In a statement to An Phoblacht on Monday, the IRA described allegations about IRA threats as "bogus and mischievous", which were being "exploited in an effort to undermine public confidence.

"Our cessation remains intact," said the IRA statement.

But while unionist politicians, clergy and the PSNI are directing public attention to the fiction of a republican threat to the peace process, the real ongoing tragedy within the unionist community remains largely unacknowledged and unresolved.

Like Hardy's ideological scaffold, unionist myth making is "incomplete without a victim". While unionists wrap their rejection of the Good Friday Agreement and its vision of equality and power sharing democracy in the fantasist's cloak of the republican bogeyman, the real scourge of unionist paramilitary violence continues to wreck havoc within unionist as well as on nationalist communities.

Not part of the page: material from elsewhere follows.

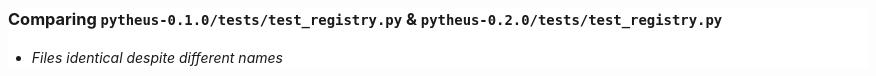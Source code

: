 ### Comparing `pytheus-0.1.0/tests/test_registry.py` & `pytheus-0.2.0/tests/test_registry.py`

 * *Files identical despite different names*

For the last three years, feuding unionist paramilitaries have left a trail of death and destruction in the heart of unionist communities in the north. Communities like the Shankill have been torn apart by internecine rivalry between competing factions within the UDA.

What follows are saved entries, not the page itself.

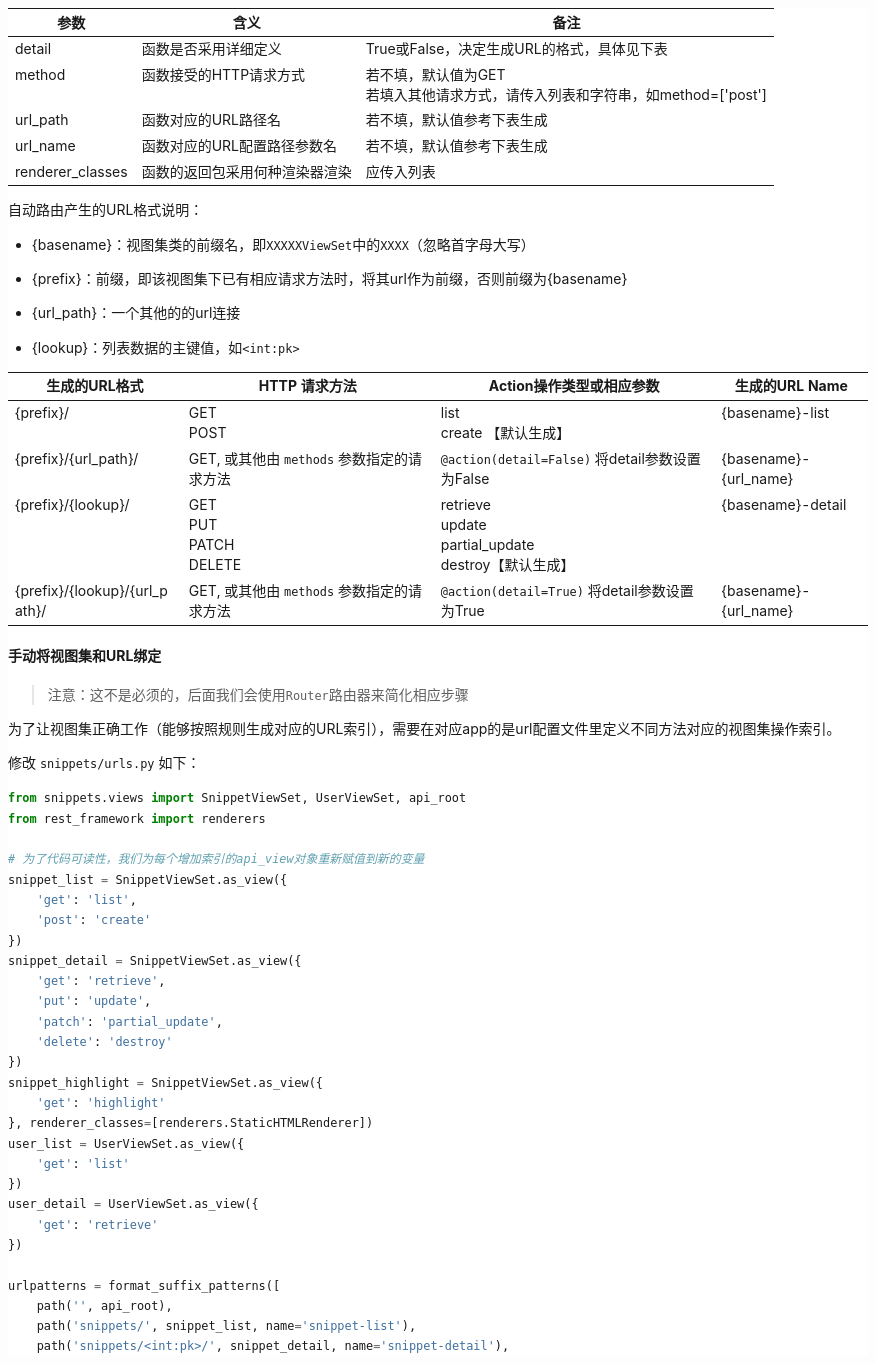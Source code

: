 | 参数             | 含义                           | 备注                                                         |
| ---------------- | ------------------------------ | ------------------------------------------------------------ |
| detail           | 函数是否采用详细定义           | True或False，决定生成URL的格式，具体见下表                   |
| method           | 函数接受的HTTP请求方式         | 若不填，默认值为GET<br/>若填入其他请求方式，请传入列表和字符串，如method=['post'] |
| url_path         | 函数对应的URL路径名            | 若不填，默认值参考下表生成                                   |
| url_name         | 函数对应的URL配置路径参数名    | 若不填，默认值参考下表生成                                   |
| renderer_classes | 函数的返回包采用何种渲染器渲染 | 应传入列表                                                   |

自动路由产生的URL格式说明：

- {basename}：视图集类的前缀名，即`XXXXXViewSet`中的`XXXX`（忽略首字母大写）

- {prefix}：前缀，即该视图集下已有相应请求方法时，将其url作为前缀，否则前缀为{basename}

- {url_path}：一个其他的的url连接

- {lookup}：列表数据的主键值，如`<int:pk>`

| 生成的URL格式                 | HTTP 请求方法                              | Action操作类型或相应参数                                     | 生成的URL Name        |
| ----------------------------- | ------------------------------------------ | ------------------------------------------------------------ | --------------------- |
| {prefix}/                     | GET<br>POST                                | list<br/>create 【默认生成】                                 | {basename}-list       |
| {prefix}/{url_path}/          | GET, 或其他由 `methods` 参数指定的请求方法 | `@action(detail=False)` 将detail参数设置为False              | {basename}-{url_name} |
| {prefix}/{lookup}/            | GET<br>PUT<br>PATCH<br>DELETE              | retrieve<br/>update<br/>partial_update<br/>destroy【默认生成】 | {basename}-detail     |
| {prefix}/{lookup}/{url_path}/ | GET, 或其他由 `methods` 参数指定的请求方法 | `@action(detail=True)`   将detail参数设置为True              | {basename}-{url_name} |

#### 手动将视图集和URL绑定

> 注意：这不是必须的，后面我们会使用`Router`路由器来简化相应步骤

为了让视图集正确工作（能够按照规则生成对应的URL索引），需要在对应app的是url配置文件里定义不同方法对应的视图集操作索引。

修改 `snippets/urls.py` 如下：

```python
from snippets.views import SnippetViewSet, UserViewSet, api_root
from rest_framework import renderers

# 为了代码可读性，我们为每个增加索引的api_view对象重新赋值到新的变量
snippet_list = SnippetViewSet.as_view({
    'get': 'list',
    'post': 'create'
})
snippet_detail = SnippetViewSet.as_view({
    'get': 'retrieve',
    'put': 'update',
    'patch': 'partial_update',
    'delete': 'destroy'
})
snippet_highlight = SnippetViewSet.as_view({
    'get': 'highlight'
}, renderer_classes=[renderers.StaticHTMLRenderer])
user_list = UserViewSet.as_view({
    'get': 'list'
})
user_detail = UserViewSet.as_view({
    'get': 'retrieve'
})

urlpatterns = format_suffix_patterns([
    path('', api_root),
    path('snippets/', snippet_list, name='snippet-list'),
    path('snippets/<int:pk>/', snippet_detail, name='snippet-detail'),
```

Feuding has cost the lives of Stephen Warnock, Thomas Gray, Alex McKinley, Mark Apsley, Jonathan Stewart, Roy Green and critically injured Robert Ewart.

Unionist paramilitaries' continuing campaign of violence against Catholic communities not only pollutes unionist communities with the poison of sectarianism, it sometimes also results in fatalities. Last Christmas David Cupples, a 25-year-old kitchen porter was killed in the mistaken belief he was a Catholic.

The UVF statement accused the IRA of "wholesale targeting of the unionist community" but itís a poor lie compared to the pain and suffering the UVF has inflicted upon its own community.

Recent killings of members of the unionist community by the UVF include 18-year-old David McIlwaine and 19-year-old Andrew Robb, stabbed to death at the side of Tandragee Road, Jackie Coulter, Bobby Mahood, David Greer and Tommy English, shot dead in Belfast and Adrian Porter, shot dead in Bangor.

And when unionist paramilitaries are not busy fighting amongst themselves, terrorising each other's families and forcing people to flee from their homes, they're making money through protectionism and drug dealing.

Sucking the lifeblood out of their own neighbourhoods, unionist paramilitaries continue to intimidate local businesses and destroy the lives of young people and decimate communities with drug addiction. In the interests of unionist paramilitaries, Ballymena has become the heroin capital of the north.

Meanwhile, unionist politicians ignore the violence and deprivation on their own doorstep while concentrating their efforts on 'exposing' mythical republican plots to justify their own rejection of change and progress.

Are unionists 'victims' of their own mythmaking? Yes they are, but they don't have to be. With leadership and vision, unionism could think itself out of the box of unionist rejectionism and join everyone else in the Good Friday Agreement project of shaping a better future.

Republicans have no desire to subject unionists to any injustice, Sinn Féin President Gerry Adams told the Dublin Forum last week. Republicans were committed to a future based on democratic principles and to creating a pluralist Ireland, he said.

"Let me make it quite clear, it is not our intention to put unionists into the political space that nationalists and republicans have long sought to escape," said Adams. If unionist, nationalist and republican leaders work together they could resolve the causes of conflict, he said.